Time and again, the judiciary has played a critical role in the functioning of democracy by setting in motion reforms that are followed up by the executive or even the legislature. The latest Supreme Court judgment in the sedition case against journalist Vinod Dua can be one such opportunity, if used judiciously by other arms of the government, to overhaul the law enforcement system that seems to have made too many mistakes when it comes to the interpretation of Section 124A of the Indian Penal Code that defines sedition.
Dua was worried after sedition and public mischief charges were slapped against him over his YouTube videos. A journalist for many decades who had seen successive governments and critically analysed their policies, he had sleepless nights and court updates to follow. He was reassured by his lawyer Vikas Singh, but the final relief came for him when the apex court heard his case and quashed the FIR.
“If the investigation drags in such cases, it demotivates and stifles the freedom of expression further because the accused is always scared and careful. It actually amounts to suspension of fundamental rights,” said Dua.
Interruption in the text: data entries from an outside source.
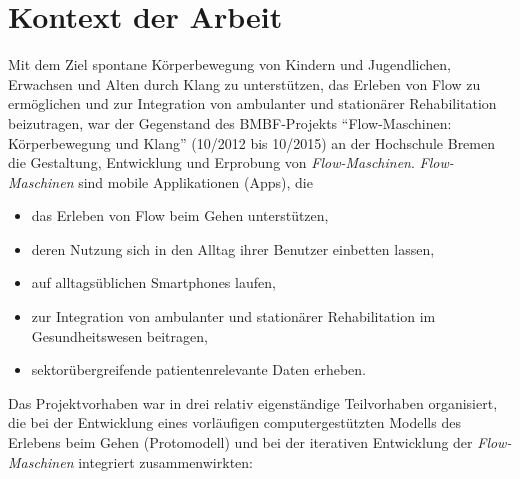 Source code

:\section{Kontext der Arbeit} %
\label{sec:kontext_der_arbeit}

Mit dem Ziel spontane Körperbewegung von Kindern und Jugendlichen, Erwachsen und Alten durch Klang zu unterstützen, das Erleben von Flow zu ermöglichen und zur Integration von ambulanter und stationärer Rehabilitation beizutragen, war der Gegenstand des \acs{BMBF}-Projekts "`Flow-Maschinen: Körperbewegung und Klang"' (10/2012 bis 10/2015) an der Hochschule Bremen die Gestaltung, Entwicklung und Erprobung von \emph{Flow-Maschinen}. \emph{Flow-Maschinen} sind mobile Applikationen (Apps), die
\begin{itemize}

	\item das Erleben von Flow beim Gehen unterstützen,

	\item deren Nutzung sich in den Alltag ihrer Benutzer einbetten lassen,

	\item auf alltagsüblichen Smartphones laufen,

	\item zur Integration von ambulanter und stationärer Rehabilitation im Gesundheitswesen beitragen,

	\item sektorübergreifende patientenrelevante Daten erheben.

\end{itemize}

Das Projektvorhaben war in drei relativ eigenständige Teilvorhaben organisiert, die bei der Entwicklung eines vorläufigen computergestützten Modells des Erlebens beim Gehen (Protomodell) und bei der iterativen Entwicklung der \emph{Flow-Maschinen} integriert zusammenwirkten:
The FIR against Dua had been filed in May 2020 based on a complaint—by a BJP leader in Himachal Pradesh—that the senior journalist had made serious allegations against the prime minister. Quashing the FIR, the apex court once again held that, “every journalist will be entitled to protection in terms of Kedar Nath Singh judgment”. This essentially meant that journalists cannot face an FIR for raising concerns or criticising the government unless there is an active call for incitement to violence as laid down in earlier judgments.
The debate over the interpretation of the anti-sedition law has devoured the time of many courts for decades. That's because a local police station or the policeman did not read or understand the Supreme Court judgment in the landmark 1962 Kedar Nath Singh vs State of Bihar case, or the law enforcers were not held accountable after the sedition charges were thrown out by court.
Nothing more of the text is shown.